|When I was a child, long before the game Trivial Pursuit was invented, my father prided himself on knowing thousands of tidbits of information on a wide variety of subjects. He was extremely intelligent, naturally curious and ready to be amazed by the things that surrounded him. He used to say, "My head is filled with useless information," and then proceed to teach us kids something fascinating.
No matter how long we live, we keep learning – at least, one would hope that's true. It may be intentional (taking courses or reading up on subjects of interest), or it may be that by walking through life with your eyes open, learning simply happens. I’m sure of one thing: Your hard drive is never full.
I thought about this recently when I looked back over the unexpected education I've been getting since I started writing professionally. Working on Web site and brochure copy for clients in a variety of fields, I've learned:
• California's highways are often constructed out of crushed concrete that used to be old highways, bridges and airport runways.

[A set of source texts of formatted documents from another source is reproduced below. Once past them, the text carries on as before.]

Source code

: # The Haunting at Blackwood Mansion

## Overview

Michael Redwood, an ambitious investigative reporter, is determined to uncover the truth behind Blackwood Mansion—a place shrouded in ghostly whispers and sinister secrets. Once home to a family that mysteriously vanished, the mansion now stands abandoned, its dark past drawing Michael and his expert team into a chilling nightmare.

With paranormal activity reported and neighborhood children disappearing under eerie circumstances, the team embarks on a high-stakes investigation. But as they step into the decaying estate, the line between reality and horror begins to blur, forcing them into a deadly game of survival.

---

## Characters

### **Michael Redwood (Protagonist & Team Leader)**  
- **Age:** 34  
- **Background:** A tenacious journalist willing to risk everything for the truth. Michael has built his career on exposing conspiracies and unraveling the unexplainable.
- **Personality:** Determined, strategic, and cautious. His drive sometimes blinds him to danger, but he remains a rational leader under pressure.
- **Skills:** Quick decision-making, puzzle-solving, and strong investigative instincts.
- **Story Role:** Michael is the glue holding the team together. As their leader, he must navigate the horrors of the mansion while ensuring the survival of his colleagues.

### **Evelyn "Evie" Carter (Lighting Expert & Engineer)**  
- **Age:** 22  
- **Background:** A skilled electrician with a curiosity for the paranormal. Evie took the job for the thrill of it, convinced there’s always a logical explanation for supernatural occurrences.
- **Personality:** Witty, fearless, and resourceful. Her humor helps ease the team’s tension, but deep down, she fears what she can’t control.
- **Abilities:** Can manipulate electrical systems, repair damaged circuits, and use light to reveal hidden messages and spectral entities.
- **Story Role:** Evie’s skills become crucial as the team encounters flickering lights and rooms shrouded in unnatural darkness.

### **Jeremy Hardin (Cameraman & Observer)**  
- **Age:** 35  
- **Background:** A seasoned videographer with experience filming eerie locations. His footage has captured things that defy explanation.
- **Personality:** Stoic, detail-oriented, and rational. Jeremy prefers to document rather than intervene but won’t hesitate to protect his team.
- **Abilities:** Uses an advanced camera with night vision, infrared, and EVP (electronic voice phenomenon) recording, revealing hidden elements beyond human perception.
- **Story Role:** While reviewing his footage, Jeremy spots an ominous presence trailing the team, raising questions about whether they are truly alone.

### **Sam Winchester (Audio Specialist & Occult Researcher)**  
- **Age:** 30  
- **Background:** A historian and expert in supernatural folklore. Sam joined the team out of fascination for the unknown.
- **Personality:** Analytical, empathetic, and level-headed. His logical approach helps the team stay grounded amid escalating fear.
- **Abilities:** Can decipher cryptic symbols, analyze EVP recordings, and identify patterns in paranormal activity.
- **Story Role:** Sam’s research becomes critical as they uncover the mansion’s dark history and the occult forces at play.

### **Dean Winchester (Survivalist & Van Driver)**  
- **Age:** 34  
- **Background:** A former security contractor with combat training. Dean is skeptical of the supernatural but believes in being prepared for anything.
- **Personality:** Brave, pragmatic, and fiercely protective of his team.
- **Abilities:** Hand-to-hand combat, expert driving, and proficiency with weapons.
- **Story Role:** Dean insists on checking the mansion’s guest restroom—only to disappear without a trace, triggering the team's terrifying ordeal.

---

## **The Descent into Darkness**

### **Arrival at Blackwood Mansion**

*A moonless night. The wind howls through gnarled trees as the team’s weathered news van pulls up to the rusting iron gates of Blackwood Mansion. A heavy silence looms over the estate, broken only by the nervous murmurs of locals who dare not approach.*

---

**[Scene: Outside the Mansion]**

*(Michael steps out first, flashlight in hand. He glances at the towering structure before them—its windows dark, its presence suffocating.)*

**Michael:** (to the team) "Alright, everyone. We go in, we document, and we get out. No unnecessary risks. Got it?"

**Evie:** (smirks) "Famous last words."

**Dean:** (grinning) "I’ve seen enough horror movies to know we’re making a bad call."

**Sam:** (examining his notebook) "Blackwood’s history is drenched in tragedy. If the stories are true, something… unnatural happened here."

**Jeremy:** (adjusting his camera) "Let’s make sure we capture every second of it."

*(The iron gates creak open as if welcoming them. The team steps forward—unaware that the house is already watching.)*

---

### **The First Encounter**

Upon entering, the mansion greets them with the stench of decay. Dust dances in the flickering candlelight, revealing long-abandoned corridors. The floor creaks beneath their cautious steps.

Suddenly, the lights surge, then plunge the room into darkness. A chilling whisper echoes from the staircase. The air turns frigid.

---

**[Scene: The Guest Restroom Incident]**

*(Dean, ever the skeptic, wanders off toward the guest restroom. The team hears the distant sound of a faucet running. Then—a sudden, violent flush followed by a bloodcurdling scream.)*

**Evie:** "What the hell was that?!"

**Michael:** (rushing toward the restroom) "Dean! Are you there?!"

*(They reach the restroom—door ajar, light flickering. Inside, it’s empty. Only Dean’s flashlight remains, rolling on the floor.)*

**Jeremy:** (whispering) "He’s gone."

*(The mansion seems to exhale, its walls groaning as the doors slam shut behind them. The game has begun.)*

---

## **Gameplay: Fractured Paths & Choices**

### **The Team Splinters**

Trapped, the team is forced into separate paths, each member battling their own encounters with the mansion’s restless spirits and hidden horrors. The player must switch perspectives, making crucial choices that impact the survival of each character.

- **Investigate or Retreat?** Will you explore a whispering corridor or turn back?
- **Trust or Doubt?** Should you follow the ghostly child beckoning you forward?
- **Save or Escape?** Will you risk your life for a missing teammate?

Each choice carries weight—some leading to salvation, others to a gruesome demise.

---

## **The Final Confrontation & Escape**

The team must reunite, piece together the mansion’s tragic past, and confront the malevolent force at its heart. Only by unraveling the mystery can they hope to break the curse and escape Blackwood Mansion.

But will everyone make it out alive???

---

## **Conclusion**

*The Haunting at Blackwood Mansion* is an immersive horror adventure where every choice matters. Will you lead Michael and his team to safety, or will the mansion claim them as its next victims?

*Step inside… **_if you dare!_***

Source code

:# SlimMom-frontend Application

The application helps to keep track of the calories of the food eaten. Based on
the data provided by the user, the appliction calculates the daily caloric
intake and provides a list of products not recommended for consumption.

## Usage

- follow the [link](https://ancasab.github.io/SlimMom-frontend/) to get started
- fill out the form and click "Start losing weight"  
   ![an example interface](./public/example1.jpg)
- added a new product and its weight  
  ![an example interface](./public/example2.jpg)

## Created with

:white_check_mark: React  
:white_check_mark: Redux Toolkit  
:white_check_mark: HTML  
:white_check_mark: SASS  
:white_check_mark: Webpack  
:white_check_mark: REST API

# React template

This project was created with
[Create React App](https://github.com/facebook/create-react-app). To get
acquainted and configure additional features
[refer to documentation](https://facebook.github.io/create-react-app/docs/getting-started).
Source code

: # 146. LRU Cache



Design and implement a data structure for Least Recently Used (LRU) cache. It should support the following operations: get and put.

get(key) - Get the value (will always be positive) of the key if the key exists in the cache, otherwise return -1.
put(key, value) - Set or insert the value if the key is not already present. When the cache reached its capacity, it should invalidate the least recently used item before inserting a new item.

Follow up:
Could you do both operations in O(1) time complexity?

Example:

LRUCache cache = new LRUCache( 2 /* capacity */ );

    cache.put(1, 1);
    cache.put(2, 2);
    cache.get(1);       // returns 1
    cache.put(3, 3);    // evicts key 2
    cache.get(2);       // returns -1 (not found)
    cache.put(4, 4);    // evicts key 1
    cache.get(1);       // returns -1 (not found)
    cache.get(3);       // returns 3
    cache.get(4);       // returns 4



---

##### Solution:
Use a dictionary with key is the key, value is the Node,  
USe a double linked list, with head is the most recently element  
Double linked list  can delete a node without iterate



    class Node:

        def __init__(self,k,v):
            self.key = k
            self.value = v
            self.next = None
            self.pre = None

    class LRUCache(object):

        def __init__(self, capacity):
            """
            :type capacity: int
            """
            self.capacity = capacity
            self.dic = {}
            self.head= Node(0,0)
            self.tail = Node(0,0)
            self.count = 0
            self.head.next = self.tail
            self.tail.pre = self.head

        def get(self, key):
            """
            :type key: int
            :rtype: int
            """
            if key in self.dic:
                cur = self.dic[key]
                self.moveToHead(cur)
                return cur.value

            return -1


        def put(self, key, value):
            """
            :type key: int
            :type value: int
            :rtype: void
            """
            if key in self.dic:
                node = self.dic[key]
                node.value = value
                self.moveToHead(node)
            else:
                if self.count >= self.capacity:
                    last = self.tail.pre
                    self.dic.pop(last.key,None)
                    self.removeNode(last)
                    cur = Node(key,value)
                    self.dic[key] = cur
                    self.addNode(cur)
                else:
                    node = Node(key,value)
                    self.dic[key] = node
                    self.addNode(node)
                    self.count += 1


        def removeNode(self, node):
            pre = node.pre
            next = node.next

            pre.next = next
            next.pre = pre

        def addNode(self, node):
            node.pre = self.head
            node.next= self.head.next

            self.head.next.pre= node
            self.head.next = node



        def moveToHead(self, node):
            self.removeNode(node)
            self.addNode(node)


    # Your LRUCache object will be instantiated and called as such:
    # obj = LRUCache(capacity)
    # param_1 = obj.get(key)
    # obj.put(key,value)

• Human scent is as individual as DNA, and it can be used in criminal cases as evidence.
• The spectacular movie explosions we watch on screen are created by the same devices that are used by the military and police for training exercises.
• Alpacas are the smallest members of the camel family, and they have a temperament somewhat like a domestic cat – curious, intelligent, sometimes loving, sometimes aloof.
• Coffee beans were discovered by accident when an Ethiopian goat herder noticed that his flock was strangely stimulated after nibbling on the fruit of a nearby bush.
• When it became the rage in Europe, coffee fell under harsh criticism by some officials of the Catholic Church, until it was learned that the Pope himself was a coffee drinker.
I'm sure many writers will tell you the same thing: Every project provides us with an education. Do you need to know this stuff? Hardly. Will there be a test? Nope. Is it fun? You bet.